### Work to be completed:
Report every line of the data where the string "includegraphics" appears.

######

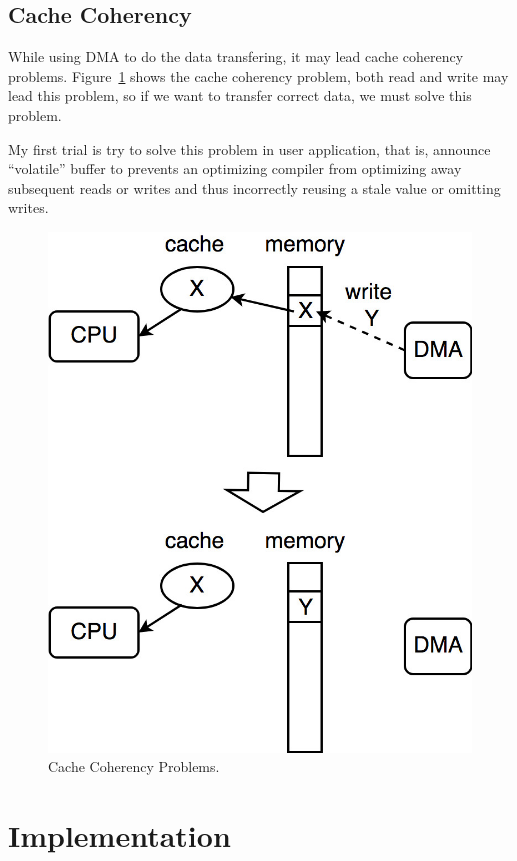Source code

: \subsection{Cache Coherency}
\label{subsec:Cache Coherency}
While using DMA to do the data transfering, it may lead cache coherency problems. Figure~\ref{fig:Cache Coherency Problems.}
shows the cache coherency problem, both read and write may lead this problem, so if we want to 
transfer correct data, we must solve this problem.

My first trial is try to solve this problem in user application, that is, announce ``volatile'' 
buffer to prevents an optimizing compiler from optimizing away subsequent reads or writes and 
thus incorrectly reusing a stale value or omitting writes. 
\begin{figure}[!htb]
  \centering
  \includegraphics[scale=0.5]{images/cache_coherency.jpg}
  \caption[Cache Coherency Problems.]{Cache Coherency Problems.}
  \label{fig:Cache Coherency Problems.}
\end{figure}

\section{Implementation}
\label{sec:Implementation}




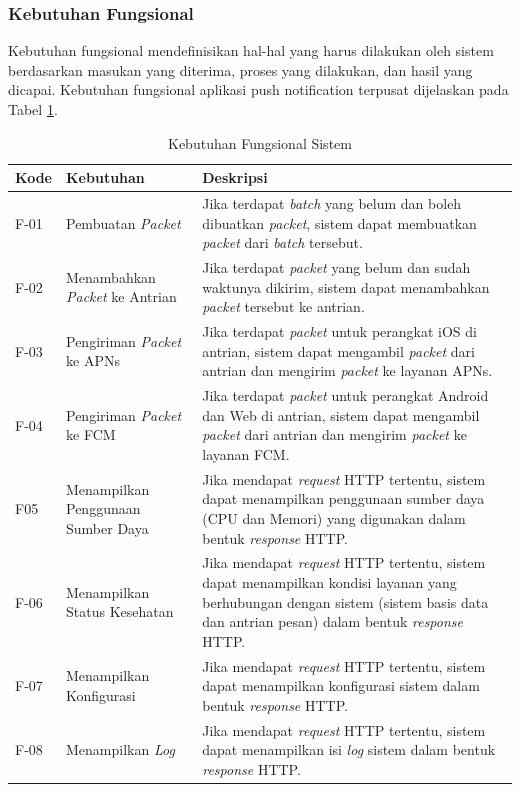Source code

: \subsubsection{Kebutuhan Fungsional}
\par Kebutuhan fungsional mendefinisikan hal-hal yang harus dilakukan oleh sistem berdasarkan masukan yang diterima, proses yang dilakukan, dan hasil yang dicapai. Kebutuhan fungsional aplikasi push notification terpusat dijelaskan pada Tabel \ref{t:fungsional}.
\begin{longtable}{|p{1cm}|p{3cm}|p{5cm}|}
    \caption{Kebutuhan Fungsional Sistem} \label{t:fungsional} \\ \hline
    \rowcolor{lightgray} Kode & {Kebutuhan} & Deskripsi \\ \hline
    F-01 & Pembuatan \textit{Packet} & Jika terdapat \textit{batch} yang belum dan boleh dibuatkan \textit{packet}, sistem dapat membuatkan \textit{packet} dari \textit{batch} tersebut. \\ \hline
    F-02 & Menambahkan \textit{Packet} ke Antrian & Jika terdapat \textit{packet} yang belum dan sudah waktunya dikirim, sistem dapat menambahkan \textit{packet} tersebut ke antrian. \\ \hline
    F-03 & Pengiriman \textit{Packet} ke APNs & Jika terdapat \textit{packet} untuk perangkat iOS di antrian, sistem dapat mengambil \textit{packet} dari antrian dan mengirim \textit{packet} ke layanan APNs. \\ \hline
    F-04 & Pengiriman \textit{Packet} ke FCM & Jika terdapat \textit{packet} untuk perangkat Android dan Web di antrian, sistem dapat mengambil \textit{packet} dari antrian dan mengirim \textit{packet} ke layanan FCM. \\ \hline
    F05 & Menampilkan Penggunaan Sumber Daya & Jika mendapat \textit{request} HTTP tertentu, sistem dapat menampilkan penggunaan sumber daya (CPU dan Memori) yang digunakan dalam bentuk \textit{response} HTTP. \\ \hline
    F-06 & Menampilkan Status Kesehatan & Jika mendapat \textit{request} HTTP tertentu, sistem dapat menampilkan kondisi layanan yang berhubungan dengan sistem (sistem basis data dan antrian pesan) dalam bentuk \textit{response} HTTP. \\ \hline
    F-07 & Menampilkan Konfigurasi & Jika mendapat \textit{request} HTTP tertentu, sistem dapat menampilkan konfigurasi sistem dalam bentuk \textit{response} HTTP. \\ \hline
    F-08 & Menampilkan \textit{Log} & Jika mendapat \textit{request} HTTP tertentu, sistem dapat menampilkan isi \textit{log} sistem dalam bentuk \textit{response} HTTP. \\ \hline
\end{longtable}

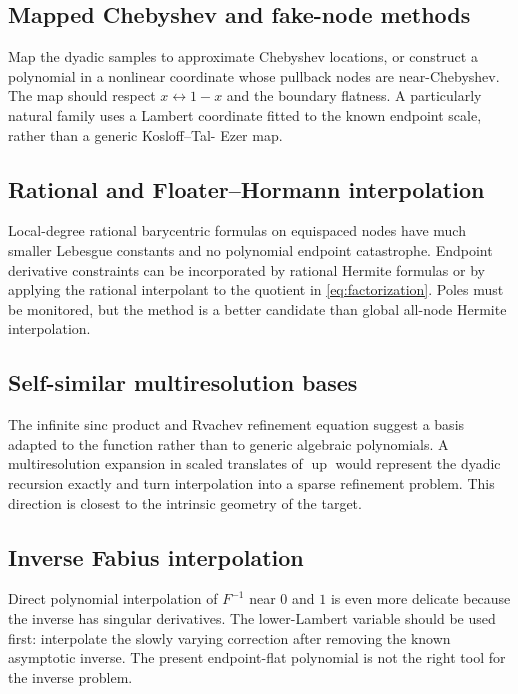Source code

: \documentclass[11pt,oneside]{article}
\numberwithin{equation}{section}
\theoremstyle{definition}
\theoremstyle{remark}
\newcommand{\upf}{\operatorname{up}}
\begin{document}
\subsection{Mapped Chebyshev and fake-node methods}

Map the dyadic samples to approximate Chebyshev locations, or construct a polynomial in a
nonlinear coordinate whose pullback nodes are near-Chebyshev.  The map should respect
$x\leftrightarrow1-x$ and the boundary flatness.  A particularly natural family uses a
Lambert coordinate fitted to the known endpoint scale, rather than a generic Kosloff--Tal-
Ezer map.

\subsection{Rational and Floater--Hormann interpolation}

Local-degree rational barycentric formulas on equispaced nodes have much smaller Lebesgue
constants and no polynomial endpoint catastrophe.  Endpoint derivative constraints can be
incorporated by rational Hermite formulas or by applying the rational interpolant to the
quotient in \eqref{eq:factorization}.  Poles must be monitored, but the method is a better
candidate than global all-node Hermite interpolation.

\subsection{Self-similar multiresolution bases}

The infinite sinc product and Rvachev refinement equation suggest a basis adapted to the
function rather than to generic algebraic polynomials.  A multiresolution expansion in
scaled translates of $\upf$ would represent the dyadic recursion exactly and turn
interpolation into a sparse refinement problem.  This direction is closest to the intrinsic
geometry of the target.

\subsection{Inverse Fabius interpolation}

Direct polynomial interpolation of $F^{-1}$ near $0$ and $1$ is even more delicate because
the inverse has singular derivatives.  The lower-Lambert variable should be used first:
interpolate the slowly varying correction after removing the known asymptotic inverse.  The
present endpoint-flat polynomial is not the right tool for the inverse problem.
\end{document}
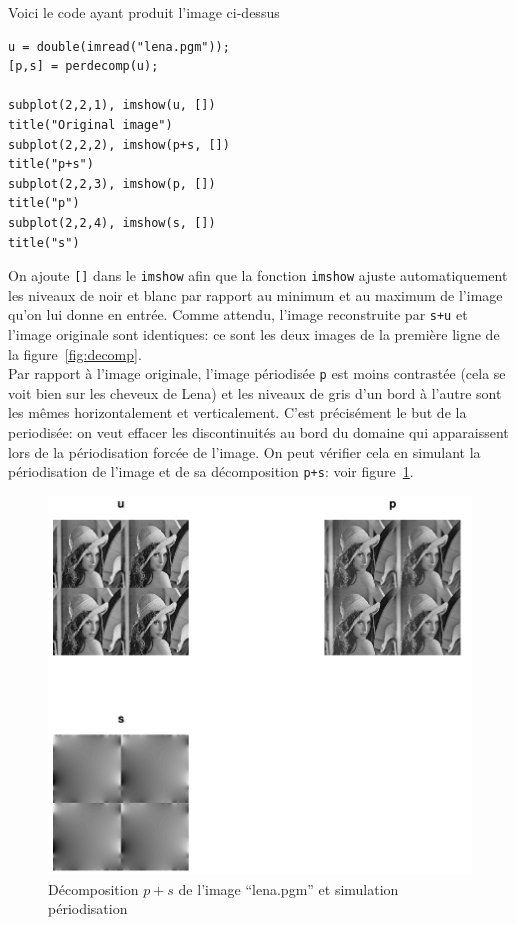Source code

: \documentclass[a4paper, 11pt]{article}
\begin{document}
Voici le code ayant produit l'image ci-dessus

\begin{lstlisting}[frame=single]
u = double(imread("lena.pgm"));
[p,s] = perdecomp(u);

subplot(2,2,1), imshow(u, [])
title("Original image")
subplot(2,2,2), imshow(p+s, [])
title("p+s")
subplot(2,2,3), imshow(p, [])
title("p")
subplot(2,2,4), imshow(s, [])
title("s")
\end{lstlisting}

On ajoute \texttt{[]} dans le \texttt{imshow} afin que la fonction \texttt{imshow} ajuste automatiquement les niveaux de noir et blanc
par rapport au minimum et au maximum de l'image qu'on lui donne en entrée. Comme attendu, l'image reconstruite par
\texttt{s+u} et l'image originale sont identiques: ce sont les deux images de la première ligne de la
figure~\ref{fig:decomp}.\\

Par rapport à l'image originale, l'image périodisée \texttt{p} est moins contrastée (cela se voit bien sur les cheveux de
Lena) et les niveaux de gris d'un bord à l'autre sont les mêmes horizontalement et verticalement. C'est précisément le
but de la periodisée: on veut effacer les discontinuités au bord du domaine qui apparaissent lors de la périodisation
forcée de l'image. On peut vérifier cela en simulant la périodisation de l'image et de sa décomposition \texttt{p+s}:
voir figure~\ref{fig:tile}.

\begin{figure}[!h]
\centering
\includegraphics[width=14cm]{lena_perdecomp_tile.png}
\caption{Décomposition $p+s$ de l'image “lena.pgm” et simulation périodisation}
\label{fig:tile}
\end{figure}
\end{document}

######

### Task output:
  \includegraphics[scale=0.5]{images/cache_coherency.jpg}
\includegraphics[width=14cm]{lena_perdecomp_tile.png}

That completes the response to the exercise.